W środę, 1 lutego, w miejscowości Mogiłka (gmina Koźmin Wlkp.) zapaliła się sadza w kominie. Akcję strażaków utrudniała nienaturalna konstrukcja przewodu kominowego.
Do działań zadysponowano ciężki samochód gaśniczy z JRG PSP w Krotoszynie oraz pojazd gaśniczy i podnośnik z koźmińskiej OSP. Gdy strażacy dotarli na miejsce, paliły się sadze w przewodzie kominowym budynku jednorodzinnego. – Z komina wydobywał się czarny, gęsty dym. W piecu CO się paliło. Lokatorzy budynku znajdowali się na zewnątrz, osób poszkodowanych nie było – mówi Tomasz Niciejewski z KP PSP w Krotoszynie.
Po zabezpieczeniu terenu działania strażacy usunęli materiał palny z pieca centralnego ogrzewania.

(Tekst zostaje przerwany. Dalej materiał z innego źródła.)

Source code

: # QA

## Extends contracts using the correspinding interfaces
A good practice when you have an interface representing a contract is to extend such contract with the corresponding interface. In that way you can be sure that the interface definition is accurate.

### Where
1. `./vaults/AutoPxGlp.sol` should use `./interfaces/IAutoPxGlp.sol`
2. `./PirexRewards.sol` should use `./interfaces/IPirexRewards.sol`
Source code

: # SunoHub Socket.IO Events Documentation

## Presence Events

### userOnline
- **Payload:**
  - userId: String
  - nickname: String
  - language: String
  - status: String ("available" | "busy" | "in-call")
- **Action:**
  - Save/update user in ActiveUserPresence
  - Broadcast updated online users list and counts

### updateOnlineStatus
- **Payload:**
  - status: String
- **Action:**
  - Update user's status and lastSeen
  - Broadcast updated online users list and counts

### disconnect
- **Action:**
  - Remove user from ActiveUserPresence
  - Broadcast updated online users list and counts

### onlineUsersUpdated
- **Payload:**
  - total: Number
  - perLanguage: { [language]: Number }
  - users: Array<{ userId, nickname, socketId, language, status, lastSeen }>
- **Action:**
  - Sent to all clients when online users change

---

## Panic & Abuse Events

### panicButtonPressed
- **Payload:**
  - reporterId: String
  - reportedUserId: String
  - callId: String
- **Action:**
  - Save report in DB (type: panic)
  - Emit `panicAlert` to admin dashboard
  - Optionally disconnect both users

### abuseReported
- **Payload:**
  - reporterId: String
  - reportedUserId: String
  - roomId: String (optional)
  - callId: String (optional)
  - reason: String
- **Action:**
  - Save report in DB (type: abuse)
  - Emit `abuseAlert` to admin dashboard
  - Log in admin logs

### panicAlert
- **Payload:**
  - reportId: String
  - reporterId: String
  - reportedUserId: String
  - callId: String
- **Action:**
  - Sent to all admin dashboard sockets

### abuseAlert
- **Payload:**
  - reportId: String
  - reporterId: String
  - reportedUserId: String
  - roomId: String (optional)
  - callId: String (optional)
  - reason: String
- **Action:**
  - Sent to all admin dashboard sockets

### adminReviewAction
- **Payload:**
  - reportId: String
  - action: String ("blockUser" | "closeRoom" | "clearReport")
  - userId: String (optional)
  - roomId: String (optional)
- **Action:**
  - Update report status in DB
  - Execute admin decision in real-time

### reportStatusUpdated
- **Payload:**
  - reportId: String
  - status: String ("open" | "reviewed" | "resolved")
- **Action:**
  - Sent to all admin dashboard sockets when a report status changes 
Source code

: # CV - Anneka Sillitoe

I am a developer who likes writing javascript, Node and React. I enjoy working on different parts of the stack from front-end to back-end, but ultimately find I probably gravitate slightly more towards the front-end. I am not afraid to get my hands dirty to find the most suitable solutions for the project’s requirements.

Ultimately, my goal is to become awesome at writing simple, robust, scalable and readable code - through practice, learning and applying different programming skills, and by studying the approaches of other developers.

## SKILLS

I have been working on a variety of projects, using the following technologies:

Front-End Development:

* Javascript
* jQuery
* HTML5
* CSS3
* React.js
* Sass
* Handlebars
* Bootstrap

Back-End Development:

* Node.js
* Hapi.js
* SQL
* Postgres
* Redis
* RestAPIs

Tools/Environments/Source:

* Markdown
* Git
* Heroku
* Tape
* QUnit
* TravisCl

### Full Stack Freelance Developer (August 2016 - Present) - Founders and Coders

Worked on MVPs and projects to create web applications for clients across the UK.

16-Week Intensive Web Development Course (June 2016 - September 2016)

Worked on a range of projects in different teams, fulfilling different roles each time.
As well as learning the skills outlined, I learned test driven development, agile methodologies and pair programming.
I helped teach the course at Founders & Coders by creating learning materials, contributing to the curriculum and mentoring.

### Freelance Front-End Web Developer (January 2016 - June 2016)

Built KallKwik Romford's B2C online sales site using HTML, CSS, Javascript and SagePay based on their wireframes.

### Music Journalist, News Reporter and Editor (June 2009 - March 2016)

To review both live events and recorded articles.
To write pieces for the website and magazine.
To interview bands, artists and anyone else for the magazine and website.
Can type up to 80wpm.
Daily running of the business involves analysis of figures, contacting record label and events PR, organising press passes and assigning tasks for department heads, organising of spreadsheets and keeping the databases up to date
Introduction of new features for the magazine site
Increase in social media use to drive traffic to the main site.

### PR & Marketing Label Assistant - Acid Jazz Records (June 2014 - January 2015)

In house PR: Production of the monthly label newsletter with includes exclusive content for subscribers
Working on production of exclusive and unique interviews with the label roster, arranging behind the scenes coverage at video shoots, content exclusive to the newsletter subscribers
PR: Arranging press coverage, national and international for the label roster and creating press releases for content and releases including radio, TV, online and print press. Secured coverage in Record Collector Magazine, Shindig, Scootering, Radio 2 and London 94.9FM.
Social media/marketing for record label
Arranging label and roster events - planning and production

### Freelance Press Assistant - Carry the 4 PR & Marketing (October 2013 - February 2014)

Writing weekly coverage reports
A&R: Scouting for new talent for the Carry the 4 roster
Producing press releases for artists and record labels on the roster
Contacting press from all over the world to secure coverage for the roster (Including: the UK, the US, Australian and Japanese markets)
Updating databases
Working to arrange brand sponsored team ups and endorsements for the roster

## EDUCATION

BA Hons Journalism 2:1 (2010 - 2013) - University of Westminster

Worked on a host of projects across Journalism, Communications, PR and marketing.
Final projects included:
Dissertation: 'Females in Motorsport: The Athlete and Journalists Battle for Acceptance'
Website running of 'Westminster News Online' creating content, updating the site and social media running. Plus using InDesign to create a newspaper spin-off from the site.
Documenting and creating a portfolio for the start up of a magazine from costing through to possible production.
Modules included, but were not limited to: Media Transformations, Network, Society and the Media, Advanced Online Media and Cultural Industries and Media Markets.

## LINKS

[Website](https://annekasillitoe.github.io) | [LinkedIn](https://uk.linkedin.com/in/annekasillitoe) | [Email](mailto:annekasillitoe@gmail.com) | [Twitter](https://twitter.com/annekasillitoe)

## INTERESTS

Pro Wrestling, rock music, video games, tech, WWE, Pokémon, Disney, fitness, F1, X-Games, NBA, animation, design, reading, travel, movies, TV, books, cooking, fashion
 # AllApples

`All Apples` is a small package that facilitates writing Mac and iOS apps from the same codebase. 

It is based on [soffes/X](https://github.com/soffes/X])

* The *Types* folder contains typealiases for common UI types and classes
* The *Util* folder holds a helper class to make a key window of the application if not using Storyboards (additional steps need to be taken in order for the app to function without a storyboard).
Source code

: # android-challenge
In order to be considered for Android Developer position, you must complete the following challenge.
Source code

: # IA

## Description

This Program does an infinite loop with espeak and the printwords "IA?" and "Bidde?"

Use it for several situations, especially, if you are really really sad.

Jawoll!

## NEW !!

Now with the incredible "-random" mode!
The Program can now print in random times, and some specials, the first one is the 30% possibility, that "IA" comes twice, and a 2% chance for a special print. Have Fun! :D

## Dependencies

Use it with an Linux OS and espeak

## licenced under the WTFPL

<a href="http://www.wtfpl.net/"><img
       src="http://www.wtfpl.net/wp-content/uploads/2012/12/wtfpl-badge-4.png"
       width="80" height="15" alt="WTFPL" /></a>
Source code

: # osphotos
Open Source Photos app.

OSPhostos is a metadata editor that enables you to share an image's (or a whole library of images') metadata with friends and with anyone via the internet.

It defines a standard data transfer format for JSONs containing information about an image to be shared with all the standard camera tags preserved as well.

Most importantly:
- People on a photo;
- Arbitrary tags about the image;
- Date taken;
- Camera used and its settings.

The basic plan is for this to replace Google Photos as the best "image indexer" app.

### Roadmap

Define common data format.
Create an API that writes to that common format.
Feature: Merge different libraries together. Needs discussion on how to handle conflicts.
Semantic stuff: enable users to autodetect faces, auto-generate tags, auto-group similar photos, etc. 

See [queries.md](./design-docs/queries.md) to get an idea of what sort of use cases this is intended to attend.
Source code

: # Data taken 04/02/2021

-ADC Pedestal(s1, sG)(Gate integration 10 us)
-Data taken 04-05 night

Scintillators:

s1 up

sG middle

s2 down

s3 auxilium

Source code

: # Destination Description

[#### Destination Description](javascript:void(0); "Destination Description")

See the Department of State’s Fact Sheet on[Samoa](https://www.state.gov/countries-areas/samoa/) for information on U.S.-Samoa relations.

Sadze gaszono z użyciem sita kominowego. Ratownicy wyposażeni w sprzęt ochrony dróg oddechowych usunęli z wyczystki komina palące się sadze na zewnątrz i dogasili wodą. - Przez nienaturalną konstrukcję przewodu kominowego – bryła stożkowa, załamania na całej długości – działania gaśnicze trwały znacznie dłużej, a pożar zlokalizowano po kilkukrotnym podaniu proszku oraz soli do wnętrza komina – wyjaśnia T. Niciejewski.
W czasie akcji strażacy monitorowali wnętrze budynku oraz poddasze, przez które przeprowadzony był komin. Działania trwały 3,5 godziny.